Stored records:
────────────────────────────────────────

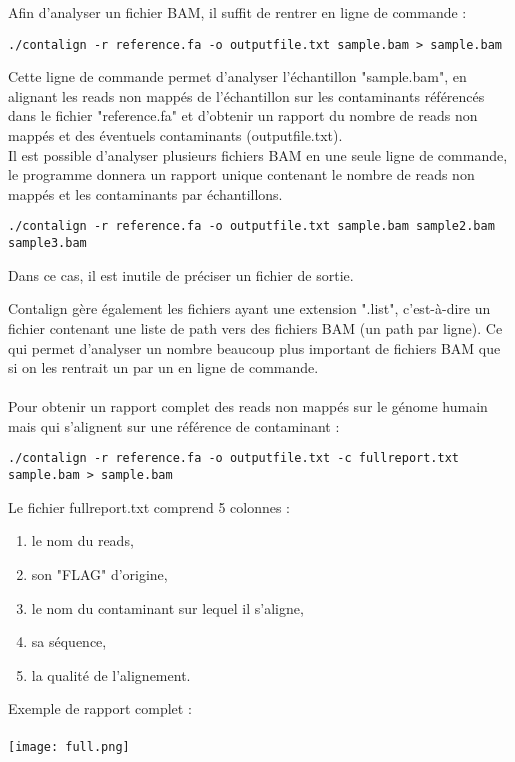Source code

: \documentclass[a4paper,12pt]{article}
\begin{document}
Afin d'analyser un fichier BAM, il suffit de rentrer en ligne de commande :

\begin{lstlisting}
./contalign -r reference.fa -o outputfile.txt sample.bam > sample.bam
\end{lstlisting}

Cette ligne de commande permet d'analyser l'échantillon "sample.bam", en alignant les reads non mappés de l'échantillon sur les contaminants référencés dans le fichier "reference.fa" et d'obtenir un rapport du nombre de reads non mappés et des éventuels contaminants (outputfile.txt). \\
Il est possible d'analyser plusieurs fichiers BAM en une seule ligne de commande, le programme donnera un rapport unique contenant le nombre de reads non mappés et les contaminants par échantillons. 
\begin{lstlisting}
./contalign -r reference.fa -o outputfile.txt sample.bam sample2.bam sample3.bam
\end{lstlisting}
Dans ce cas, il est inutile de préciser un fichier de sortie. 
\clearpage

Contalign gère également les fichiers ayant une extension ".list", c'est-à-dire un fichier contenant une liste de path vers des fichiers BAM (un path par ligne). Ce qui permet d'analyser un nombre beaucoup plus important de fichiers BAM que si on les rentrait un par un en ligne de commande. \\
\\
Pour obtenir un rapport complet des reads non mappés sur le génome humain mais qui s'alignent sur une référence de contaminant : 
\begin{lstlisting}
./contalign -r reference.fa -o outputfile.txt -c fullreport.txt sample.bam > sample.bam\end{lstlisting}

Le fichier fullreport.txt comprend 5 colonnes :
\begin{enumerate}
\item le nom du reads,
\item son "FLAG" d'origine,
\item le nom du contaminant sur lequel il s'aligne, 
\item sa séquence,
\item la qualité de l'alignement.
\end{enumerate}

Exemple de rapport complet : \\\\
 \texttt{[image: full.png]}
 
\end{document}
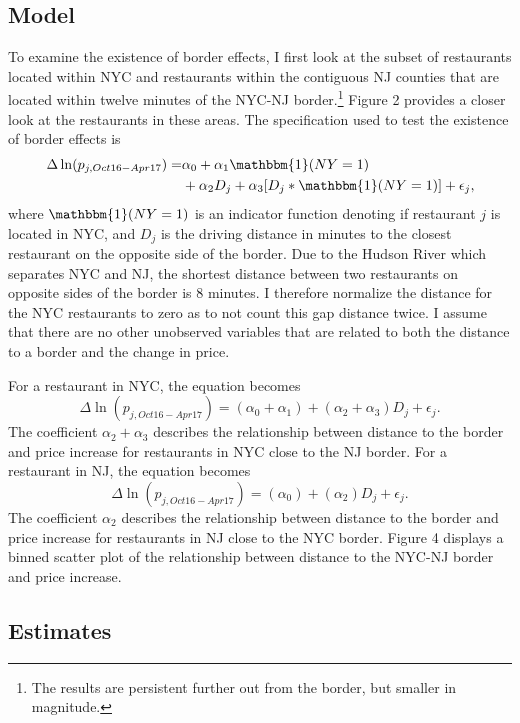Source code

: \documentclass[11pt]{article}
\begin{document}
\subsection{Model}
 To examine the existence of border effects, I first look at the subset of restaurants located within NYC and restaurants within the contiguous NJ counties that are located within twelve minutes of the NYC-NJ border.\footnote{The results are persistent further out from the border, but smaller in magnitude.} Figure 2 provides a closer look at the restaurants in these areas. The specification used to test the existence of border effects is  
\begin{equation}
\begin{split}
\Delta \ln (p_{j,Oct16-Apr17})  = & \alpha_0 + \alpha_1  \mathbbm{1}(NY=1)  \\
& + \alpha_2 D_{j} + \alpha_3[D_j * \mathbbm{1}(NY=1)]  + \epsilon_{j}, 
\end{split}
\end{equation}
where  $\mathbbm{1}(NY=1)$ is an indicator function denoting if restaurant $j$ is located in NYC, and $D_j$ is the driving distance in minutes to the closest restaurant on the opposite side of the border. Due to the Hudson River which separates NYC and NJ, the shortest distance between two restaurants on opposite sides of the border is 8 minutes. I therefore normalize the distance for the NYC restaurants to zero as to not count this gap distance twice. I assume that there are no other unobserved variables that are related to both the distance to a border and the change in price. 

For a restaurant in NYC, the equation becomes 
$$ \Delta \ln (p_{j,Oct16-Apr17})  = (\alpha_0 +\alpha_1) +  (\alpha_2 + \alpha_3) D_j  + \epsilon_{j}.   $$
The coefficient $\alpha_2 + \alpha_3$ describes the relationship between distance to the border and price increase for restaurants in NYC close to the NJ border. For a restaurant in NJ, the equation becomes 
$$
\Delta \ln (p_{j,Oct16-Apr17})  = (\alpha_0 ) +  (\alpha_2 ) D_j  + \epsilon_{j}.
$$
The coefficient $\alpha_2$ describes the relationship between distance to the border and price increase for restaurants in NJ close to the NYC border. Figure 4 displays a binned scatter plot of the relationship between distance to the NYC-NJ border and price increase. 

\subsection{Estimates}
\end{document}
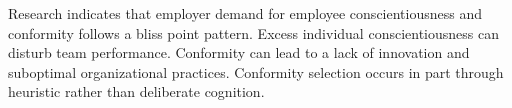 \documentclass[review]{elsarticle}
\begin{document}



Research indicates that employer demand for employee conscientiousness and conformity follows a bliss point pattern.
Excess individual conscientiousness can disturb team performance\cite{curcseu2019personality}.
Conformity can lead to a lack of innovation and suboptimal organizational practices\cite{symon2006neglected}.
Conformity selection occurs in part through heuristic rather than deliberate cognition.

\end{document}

────────────────────────────────────────

● **Problem to solve**:
Set down all the entries exactly as they appear, but skip any pictures.

● **Result below**:
Source code

: \documentclass[a4paper,12pt]{article}
\begin{document}
Afin d'analyser un fichier BAM, il suffit de rentrer en ligne de commande :

\begin{lstlisting}
./contalign -r reference.fa -o outputfile.txt sample.bam > sample.bam
\end{lstlisting}

Cette ligne de commande permet d'analyser l'échantillon "sample.bam", en alignant les reads non mappés de l'échantillon sur les contaminants référencés dans le fichier "reference.fa" et d'obtenir un rapport du nombre de reads non mappés et des éventuels contaminants (outputfile.txt). \\
Il est possible d'analyser plusieurs fichiers BAM en une seule ligne de commande, le programme donnera un rapport unique contenant le nombre de reads non mappés et les contaminants par échantillons. 
\begin{lstlisting}
./contalign -r reference.fa -o outputfile.txt sample.bam sample2.bam sample3.bam
\end{lstlisting}
Dans ce cas, il est inutile de préciser un fichier de sortie. 
\clearpage

Contalign gère également les fichiers ayant une extension ".list", c'est-à-dire un fichier contenant une liste de path vers des fichiers BAM (un path par ligne). Ce qui permet d'analyser un nombre beaucoup plus important de fichiers BAM que si on les rentrait un par un en ligne de commande. \\
\\
Pour obtenir un rapport complet des reads non mappés sur le génome humain mais qui s'alignent sur une référence de contaminant : 
\begin{lstlisting}
./contalign -r reference.fa -o outputfile.txt -c fullreport.txt sample.bam > sample.bam\end{lstlisting}

Le fichier fullreport.txt comprend 5 colonnes :
\begin{enumerate}
\item le nom du reads,
\item son "FLAG" d'origine,
\item le nom du contaminant sur lequel il s'aligne, 
\item sa séquence,
\item la qualité de l'alignement.
\end{enumerate}

Exemple de rapport complet : \\\\
 \texttt{[image: full.png]}
 
\end{document}
Source code

: \documentclass[11pt]{article}
\begin{document}
\subsection{Model}
 To examine the existence of border effects, I first look at the subset of restaurants located within NYC and restaurants within the contiguous NJ counties that are located within twelve minutes of the NYC-NJ border.\footnote{The results are persistent further out from the border, but smaller in magnitude.} Figure 2 provides a closer look at the restaurants in these areas. The specification used to test the existence of border effects is  
\begin{equation}
\begin{split}
\Delta \ln (p_{j,Oct16-Apr17})  = & \alpha_0 + \alpha_1  \mathbbm{1}(NY=1)  \\
& + \alpha_2 D_{j} + \alpha_3[D_j * \mathbbm{1}(NY=1)]  + \epsilon_{j}, 
\end{split}
\end{equation}
where  $\mathbbm{1}(NY=1)$ is an indicator function denoting if restaurant $j$ is located in NYC, and $D_j$ is the driving distance in minutes to the closest restaurant on the opposite side of the border. Due to the Hudson River which separates NYC and NJ, the shortest distance between two restaurants on opposite sides of the border is 8 minutes. I therefore normalize the distance for the NYC restaurants to zero as to not count this gap distance twice. I assume that there are no other unobserved variables that are related to both the distance to a border and the change in price. 

For a restaurant in NYC, the equation becomes 
$$ \Delta \ln (p_{j,Oct16-Apr17})  = (\alpha_0 +\alpha_1) +  (\alpha_2 + \alpha_3) D_j  + \epsilon_{j}.   $$
The coefficient $\alpha_2 + \alpha_3$ describes the relationship between distance to the border and price increase for restaurants in NYC close to the NJ border. For a restaurant in NJ, the equation becomes 
$$
\Delta \ln (p_{j,Oct16-Apr17})  = (\alpha_0 ) +  (\alpha_2 ) D_j  + \epsilon_{j}.
$$
The coefficient $\alpha_2$ describes the relationship between distance to the border and price increase for restaurants in NJ close to the NYC border. Figure 4 displays a binned scatter plot of the relationship between distance to the NYC-NJ border and price increase. 

\subsection{Estimates}
\end{document}
 \documentclass[review]{elsarticle}
\begin{document}



Research indicates that employer demand for employee conscientiousness and conformity follows a bliss point pattern.
Excess individual conscientiousness can disturb team performance\cite{curcseu2019personality}.
Conformity can lead to a lack of innovation and suboptimal organizational practices\cite{symon2006neglected}.
Conformity selection occurs in part through heuristic rather than deliberate cognition.

\end{document}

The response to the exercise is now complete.